Like many programmers right now I am interested in machine learning etc...And, as usual, I like to kind of re-invent the wheel when I'm building things for myself. It's more fun for and I get to learn a bit more about what's actually happening.
So anyhoo, I am a bit hazy on the details but, I think that generally a classifier is something that is set in stone that the program learns from.
A set of samples that are pre-defined by the person based on what the program should learn.
I wanted to build something where the program had no classifiers at all. It would build them over time based on similarities in the data. Obviously it's necessary to have a set of rules to find the data. These would be akin to the nodes however, I am not using nodes to find my data as such.
My initial experiments have been successful. I can find letters and images and the results flatten out nicely over random noise.
This was the easy part...The hard part, I think, will be the classification. I am still not entirely sure how I will go about doing it. But, I have a few ideas.
Basic Image Search and Match Process
Currently the tool makes three passes to try to determine information about the image.
1. Is a basic average. It breaks the image down into sections and then makes a comparison to previous images.
2. Looks for right angles.
3. Look for slopes.
I am planning to add one more filter for curves as well.

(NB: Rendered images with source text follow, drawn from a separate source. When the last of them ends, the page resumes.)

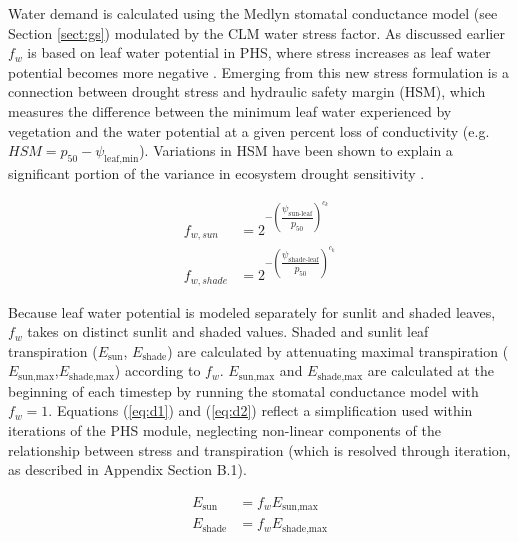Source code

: \documentclass[draft,linenumbers]{agujournal}
\begin{document}
    Water demand is calculated using the Medlyn stomatal conductance model (see Section \ref{sect:gs}) modulated by the CLM water stress factor.
    As discussed earlier $f_w$ is based on leaf water potential in PHS, where stress increases as leaf water potential becomes more negative \citep{klein2014}.
Emerging from this new stress formulation is a connection between drought stress and hydraulic safety margin (HSM), which measures the difference between the minimum leaf water experienced by vegetation and the water potential at a given percent loss of conductivity (e.g. $HSM=p_{50}-\psi_{\text{leaf,min}}$). Variations in HSM have been shown to explain a significant portion of the variance in ecosystem drought sensitivity \citep{anderegg2018}.

    
     \begin{linenomath*}
     \begin{equation}
     \begin{aligned}
     \label{eq:d1}
     f_{w,sun} &= 2^{-\left(\dfrac{\psi_{\text{sun-leaf}}}{p_{50}}\right)^{c_k}} \\
     f_{w,shade} &= 2^{-\left(\dfrac{\psi_{\text{shade-leaf}}}{p_{50}}\right)^{c_k}}
     \end{aligned}     
     \end{equation}
     \end{linenomath*}
     
     Because leaf water potential is modeled separately for sunlit and shaded leaves, $f_w$ takes on distinct sunlit and shaded values.
     Shaded and sunlit leaf transpiration ($E_{\text{sun}}$, $E_{\text{shade}}$) are calculated by attenuating maximal transpiration ($E_{\text{sun,max}}$,$E_{\text{shade,max}}$) according to $f_w$. 
     $E_{\text{sun,max}}$ and $E_{\text{shade,max}}$ are calculated at the beginning of each timestep by running the stomatal conductance model with $f_w=1$.
     Equations (\ref{eq:d1}) and (\ref{eq:d2}) reflect a simplification used within iterations of the PHS module, 
     neglecting non-linear components of the relationship between stress and transpiration (which is resolved through iteration, as described in Appendix Section B.1).
     
     \begin{linenomath*}
     \begin{equation}
     \begin{aligned}
     \label{eq:d2}
     E_{\text{sun}} & = f_wE_{\text{sun,max}} \\
     E_{\text{shade}} & = f_wE_{\text{shade,max}}
     \end{aligned}     
     \end{equation}
     \end{linenomath*}
     
\end{document}
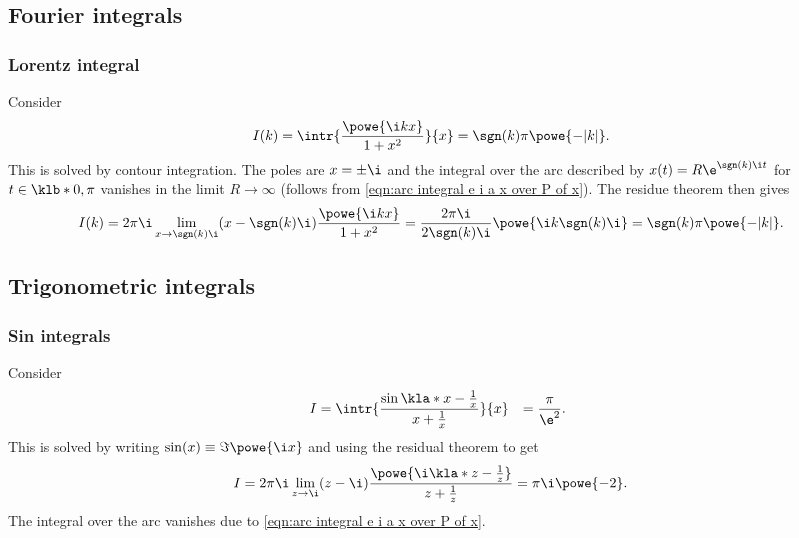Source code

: \documentclass[english, parskip=full]{scrartcl}
\begin{document}
\subsection{Fourier integrals}
\subsubsection{Lorentz integral}
Consider
\begin{align}
I(k) &= \intr{\frac{\powe{\i kx}}{1 + x^2}}{x} = \sgn(k) \pi \powe{-|k|}. \label{eqn:FFT 1 over 1 plus x squared}
\end{align}
This is solved by contour integration.
The poles are $x=\pm\i$ and the integral over the arc described by $x(t) = R\e^{\sgn (k) \i t}$ for $t\in\klb*{0,\pi}$ vanishes in the limit $R\rightarrow\infty$ (follows from \autoref{eqn:arc integral e i a x over P of x}).
The residue theorem then gives
\begin{align}
I(k) &= 2\pi\i \lim_{x\rightarrow \sgn(k)  \i} (x- \sgn(k) \i) \frac{\powe{\i kx}}{1 + x^2} = \frac{2\pi\i}{2\sgn (k) \i} \powe{\i k \sgn (k) \i} = \sgn(k) \pi \powe{-|k|}.
\end{align}


\subsection{Trigonometric integrals}
\subsubsection{Sin integrals}
Consider
\begin{align}
I &= \intr{\frac{\sin\kla*{x - \frac{1}{x}} }{x + \frac{1}{x}}}{x} &= \frac{\pi}{\e^2}. \label{eqn:sin x minus 1 over x over x plus 1 over x}
\end{align}
This is solved by writing $\sin(x) \equiv \Im \powe{\i x}$ and using the residual theorem to get
\begin{align}
I &= 2\pi\i \lim_{z\rightarrow\i} (z - \i) \frac{\powe{\i \kla*{z - \frac{1}{z}}}}{z + \frac{1}{z}} = \pi\i \powe{-2}.
\end{align}
The integral over the arc vanishes due to \autoref{eqn:arc integral e i a x over P of x}.
\end{document}
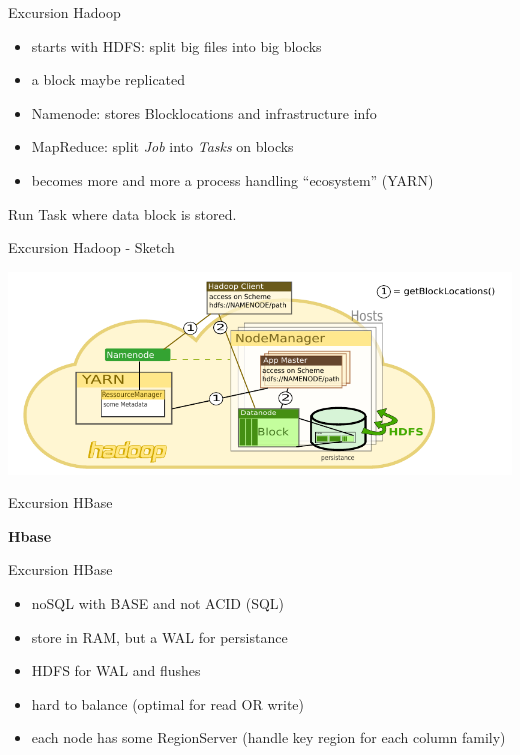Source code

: \begin{frame}{Excursion Hadoop}
\protect\hypertarget{excursion-hadoop-1}{}

\begin{itemize}
\tightlist
\item
  starts with HDFS: split big files into big blocks
\item
  a block maybe replicated
\item
  Namenode: stores Blocklocations and infrastructure info
\item
  MapReduce: split \emph{Job} into \emph{Tasks} on blocks
\item
  becomes more and more a process handling ``ecosystem'' (YARN)
\end{itemize}

Run Task where data block is stored.

\end{frame}

\begin{frame}{Excursion Hadoop - Sketch}
\protect\hypertarget{excursion-hadoop---sketch}{}

\includegraphics{fig/hadoop.pdf}

\end{frame}

\begin{frame}{Excursion HBase}
\protect\hypertarget{excursion-hbase}{}

\textbf{Hbase}

\end{frame}

\begin{frame}{Excursion HBase}
\protect\hypertarget{excursion-hbase-1}{}

\begin{itemize}
\tightlist
\item
  noSQL with BASE and not ACID (SQL)
\item
  store in RAM, but a WAL for persistance
\item
  HDFS for WAL and flushes
\item
  hard to balance (optimal for read OR write)
\item
  each node has some RegionServer (handle key region for each column
  family)
\end{itemize}

\end{frame}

This will help find letters like O or numbers like 8 that might match B.
Programming Languages
Currently this is built on PHP and Javascript.
Obviously the PHP is a bit slow and will be into the future moving forward so I plan to convert to Python soon.
I will likely keep the Javascript to display the results.
Database Structure
I am currently using SQLLite3. The abstraction for PHP appears to be very slow on my home server. I haven't had this issue in the past using Python. Yet another reason to switch.
CREATE TABLE class (id integer primary key autoincrement, color varchar(7),active boolean);
CREATE TABLE data (iid int,cid int,pixel boolean,x int,y int,certainty tinyint);
CREATE TABLE icinfo (iid int, cid int,x int,y int);
Classification
As stated in the opening to the article I plan to allow the program to dynamically create classifications by matching similar data.
( That's the plan )
I am thinking that I will use the K-nearest algorithm. The X or Y coord will likely be based on the weight and I was thinking of using the CID as the Y coordinate.
( I am still VERY unsure about this logic ).
The weight is built from multiple steps that basically can be broken into two main steps:
- Average pixels per section
- Average angles per section
I can store these two values as the X, Y for the K-nearest.
When the classifier runs this is based on the test image in relation to all the images.
Therefore, it can change the values and possibly even the classification of an image.
Example:
Here I show three existing classifiers. The large black dot represents an as of yet un-classified image. The cumulative distances to the images determines it's classification. Let's say in this case that the position is closest to blue. So it is classified as blue. Now let's say that in the future more green images are added but they are increasingly similar to the originally unclassified image. If enough are close to it, then it can the be reclassified as GREEN.